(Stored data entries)
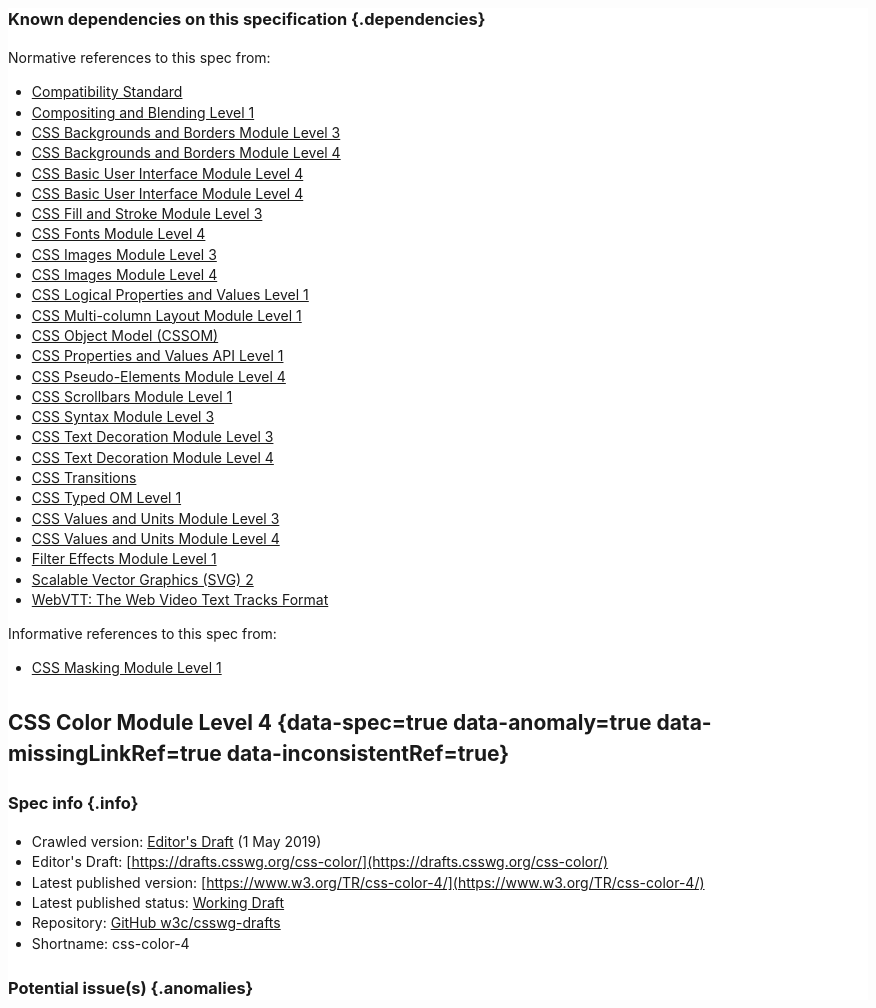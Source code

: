 ### Known dependencies on this specification {.dependencies}

Normative references to this spec from:

- [Compatibility Standard](https://compat.spec.whatwg.org/)
- [Compositing and Blending Level 1](https://drafts.fxtf.org/compositing-1/)
- [CSS Backgrounds and Borders Module Level 3](https://drafts.csswg.org/css-backgrounds/)
- [CSS Backgrounds and Borders Module Level 4](https://drafts.csswg.org/css-backgrounds-4/)
- [CSS Basic User Interface Module Level 4](https://drafts.csswg.org/css-ui/)
- [CSS Basic User Interface Module Level 4](https://drafts.csswg.org/css-ui-4/)
- [CSS Fill and Stroke Module Level 3](https://drafts.fxtf.org/fill-stroke/)
- [CSS Fonts Module Level 4](https://drafts.csswg.org/css-fonts-4/)
- [CSS Images Module Level 3](https://drafts.csswg.org/css-images-3/)
- [CSS Images Module Level 4](https://drafts.csswg.org/css-images-4/)
- [CSS Logical Properties and Values Level 1](https://drafts.csswg.org/css-logical-1/)
- [CSS Multi-column Layout Module Level 1](https://drafts.csswg.org/css-multicol/)
- [CSS Object Model (CSSOM)](https://drafts.csswg.org/cssom/)
- [CSS Properties and Values API Level 1](https://drafts.css-houdini.org/css-properties-values-api-1/)
- [CSS Pseudo-Elements Module Level 4](https://drafts.csswg.org/css-pseudo-4/)
- [CSS Scrollbars Module Level 1](https://drafts.csswg.org/css-scrollbars-1/)
- [CSS Syntax Module Level 3](https://drafts.csswg.org/css-syntax/)
- [CSS Text Decoration Module Level 3](https://drafts.csswg.org/css-text-decor-3/)
- [CSS Text Decoration Module Level 4](https://drafts.csswg.org/css-text-decor-4/)
- [CSS Transitions](https://drafts.csswg.org/css-transitions/)
- [CSS Typed OM Level 1](https://drafts.css-houdini.org/css-typed-om-1/)
- [CSS Values and Units Module Level 3](https://drafts.csswg.org/css-values-3/)
- [CSS Values and Units Module Level 4](https://drafts.csswg.org/css-values-4/)
- [Filter Effects Module Level 1](https://drafts.fxtf.org/filter-effects-1/)
- [Scalable Vector Graphics (SVG) 2](https://svgwg.org/svg2-draft/)
- [WebVTT: The Web Video Text Tracks Format](https://w3c.github.io/webvtt/)

Informative references to this spec from:

- [CSS Masking Module Level 1](https://drafts.fxtf.org/css-masking-1/)


## CSS Color Module Level 4 {data-spec=true data-anomaly=true data-missingLinkRef=true data-inconsistentRef=true}

### Spec info {.info}

- Crawled version: [Editor's Draft](https://drafts.csswg.org/css-color/) (1 May 2019)
- Editor's Draft: [https://drafts.csswg.org/css-color/](https://drafts.csswg.org/css-color/)
- Latest published version: [https://www.w3.org/TR/css-color-4/](https://www.w3.org/TR/css-color-4/)
- Latest published status: [Working Draft](https://www.w3.org/TR/2019/WD-css-color-4-20190305/)
- Repository: [GitHub w3c/csswg-drafts](https://github.com/w3c/csswg-drafts)
- Shortname: css-color-4

### Potential issue(s) {.anomalies}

§ The problem
Starting at the line that contains "## CSS Color" and ending at the last line of the data, repeat each line exactly; include nothing else.

§ Answer to the problem
## CSS Color Module Level 4 {data-spec=true data-anomaly=true data-missingLinkRef=true data-inconsistentRef=true}

### Spec info {.info}

- Crawled version: [Editor's Draft](https://drafts.csswg.org/css-color/) (1 May 2019)
- Editor's Draft: [https://drafts.csswg.org/css-color/](https://drafts.csswg.org/css-color/)
- Latest published version: [https://www.w3.org/TR/css-color-4/](https://www.w3.org/TR/css-color-4/)
- Latest published status: [Working Draft](https://www.w3.org/TR/2019/WD-css-color-4-20190305/)
- Repository: [GitHub w3c/csswg-drafts](https://github.com/w3c/csswg-drafts)
- Shortname: css-color-4

### Potential issue(s) {.anomalies}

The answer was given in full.